══ DATA TO USE ══

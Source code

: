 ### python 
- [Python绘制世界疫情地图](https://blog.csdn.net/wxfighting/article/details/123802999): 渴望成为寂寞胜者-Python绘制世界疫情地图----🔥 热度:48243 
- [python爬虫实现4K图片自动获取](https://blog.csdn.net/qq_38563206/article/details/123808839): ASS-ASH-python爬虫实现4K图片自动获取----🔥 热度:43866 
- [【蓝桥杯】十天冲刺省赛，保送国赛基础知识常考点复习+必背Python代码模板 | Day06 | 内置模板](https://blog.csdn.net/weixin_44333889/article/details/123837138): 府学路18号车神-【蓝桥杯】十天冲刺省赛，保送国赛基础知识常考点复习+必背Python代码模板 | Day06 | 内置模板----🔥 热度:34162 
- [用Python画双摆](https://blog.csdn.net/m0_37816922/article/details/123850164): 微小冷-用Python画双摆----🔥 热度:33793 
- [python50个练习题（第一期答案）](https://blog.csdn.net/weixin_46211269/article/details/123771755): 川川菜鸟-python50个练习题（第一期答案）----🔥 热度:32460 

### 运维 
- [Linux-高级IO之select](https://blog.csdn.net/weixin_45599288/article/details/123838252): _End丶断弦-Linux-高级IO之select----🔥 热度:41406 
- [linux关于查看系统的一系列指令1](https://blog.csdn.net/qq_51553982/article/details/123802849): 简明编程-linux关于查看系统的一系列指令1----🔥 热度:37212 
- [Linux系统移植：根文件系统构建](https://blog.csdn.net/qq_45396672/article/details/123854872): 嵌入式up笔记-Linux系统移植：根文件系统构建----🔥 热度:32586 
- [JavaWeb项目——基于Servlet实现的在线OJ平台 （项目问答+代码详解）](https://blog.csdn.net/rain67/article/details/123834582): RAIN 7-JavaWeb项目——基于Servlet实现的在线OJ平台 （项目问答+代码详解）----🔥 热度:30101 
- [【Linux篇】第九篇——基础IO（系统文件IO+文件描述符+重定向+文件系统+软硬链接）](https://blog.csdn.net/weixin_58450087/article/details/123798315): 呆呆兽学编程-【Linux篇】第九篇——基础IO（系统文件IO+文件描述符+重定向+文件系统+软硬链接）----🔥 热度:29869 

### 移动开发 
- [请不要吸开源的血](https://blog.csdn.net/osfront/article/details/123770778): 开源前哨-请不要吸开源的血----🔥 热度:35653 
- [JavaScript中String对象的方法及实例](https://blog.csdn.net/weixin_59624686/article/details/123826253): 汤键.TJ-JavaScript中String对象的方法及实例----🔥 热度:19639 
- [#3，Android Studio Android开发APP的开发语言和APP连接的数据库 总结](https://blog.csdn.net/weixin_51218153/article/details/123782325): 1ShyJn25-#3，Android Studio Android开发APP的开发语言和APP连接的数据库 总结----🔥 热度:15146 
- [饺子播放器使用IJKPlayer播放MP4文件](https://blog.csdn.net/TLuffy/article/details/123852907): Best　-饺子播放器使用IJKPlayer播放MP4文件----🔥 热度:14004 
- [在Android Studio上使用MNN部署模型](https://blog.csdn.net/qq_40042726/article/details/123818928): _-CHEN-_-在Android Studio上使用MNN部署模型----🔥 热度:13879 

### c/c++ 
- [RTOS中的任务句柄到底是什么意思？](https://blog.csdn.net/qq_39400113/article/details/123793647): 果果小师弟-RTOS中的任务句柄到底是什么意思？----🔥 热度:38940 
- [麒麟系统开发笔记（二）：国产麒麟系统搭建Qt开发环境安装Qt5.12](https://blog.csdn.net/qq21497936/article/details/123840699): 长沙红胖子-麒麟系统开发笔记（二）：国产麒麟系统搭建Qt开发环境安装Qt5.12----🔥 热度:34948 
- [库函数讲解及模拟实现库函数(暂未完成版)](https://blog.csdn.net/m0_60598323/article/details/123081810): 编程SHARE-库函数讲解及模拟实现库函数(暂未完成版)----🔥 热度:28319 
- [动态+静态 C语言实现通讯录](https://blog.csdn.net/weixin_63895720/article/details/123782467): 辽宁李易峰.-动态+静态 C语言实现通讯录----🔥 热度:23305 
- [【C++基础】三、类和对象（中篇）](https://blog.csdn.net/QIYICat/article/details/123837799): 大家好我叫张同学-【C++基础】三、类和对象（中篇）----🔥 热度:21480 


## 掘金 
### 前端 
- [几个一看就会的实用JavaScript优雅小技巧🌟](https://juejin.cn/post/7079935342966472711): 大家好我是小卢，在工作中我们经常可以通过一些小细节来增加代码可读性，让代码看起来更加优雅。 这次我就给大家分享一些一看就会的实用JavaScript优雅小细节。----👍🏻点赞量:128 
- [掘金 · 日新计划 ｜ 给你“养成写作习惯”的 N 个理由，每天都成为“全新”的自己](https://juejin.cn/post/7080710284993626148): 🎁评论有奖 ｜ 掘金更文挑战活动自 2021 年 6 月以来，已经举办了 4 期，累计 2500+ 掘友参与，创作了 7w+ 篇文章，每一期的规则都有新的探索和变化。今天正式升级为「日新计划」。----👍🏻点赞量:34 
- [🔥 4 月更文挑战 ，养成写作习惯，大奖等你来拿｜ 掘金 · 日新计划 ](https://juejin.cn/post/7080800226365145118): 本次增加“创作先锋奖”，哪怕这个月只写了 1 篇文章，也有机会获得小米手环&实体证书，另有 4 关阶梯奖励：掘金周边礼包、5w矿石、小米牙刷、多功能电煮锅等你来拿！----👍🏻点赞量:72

═══
══ DATA TO USE ══

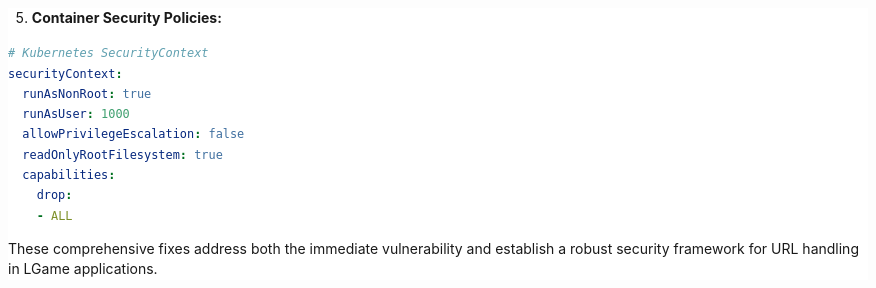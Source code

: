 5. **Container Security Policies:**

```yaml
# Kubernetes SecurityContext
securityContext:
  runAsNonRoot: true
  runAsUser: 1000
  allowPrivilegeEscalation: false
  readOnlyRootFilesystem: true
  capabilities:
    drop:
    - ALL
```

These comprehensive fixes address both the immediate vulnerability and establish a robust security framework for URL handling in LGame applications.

═══

Using the material above, gather every line that includes "true".

  runAsNonRoot: true
  readOnlyRootFilesystem: true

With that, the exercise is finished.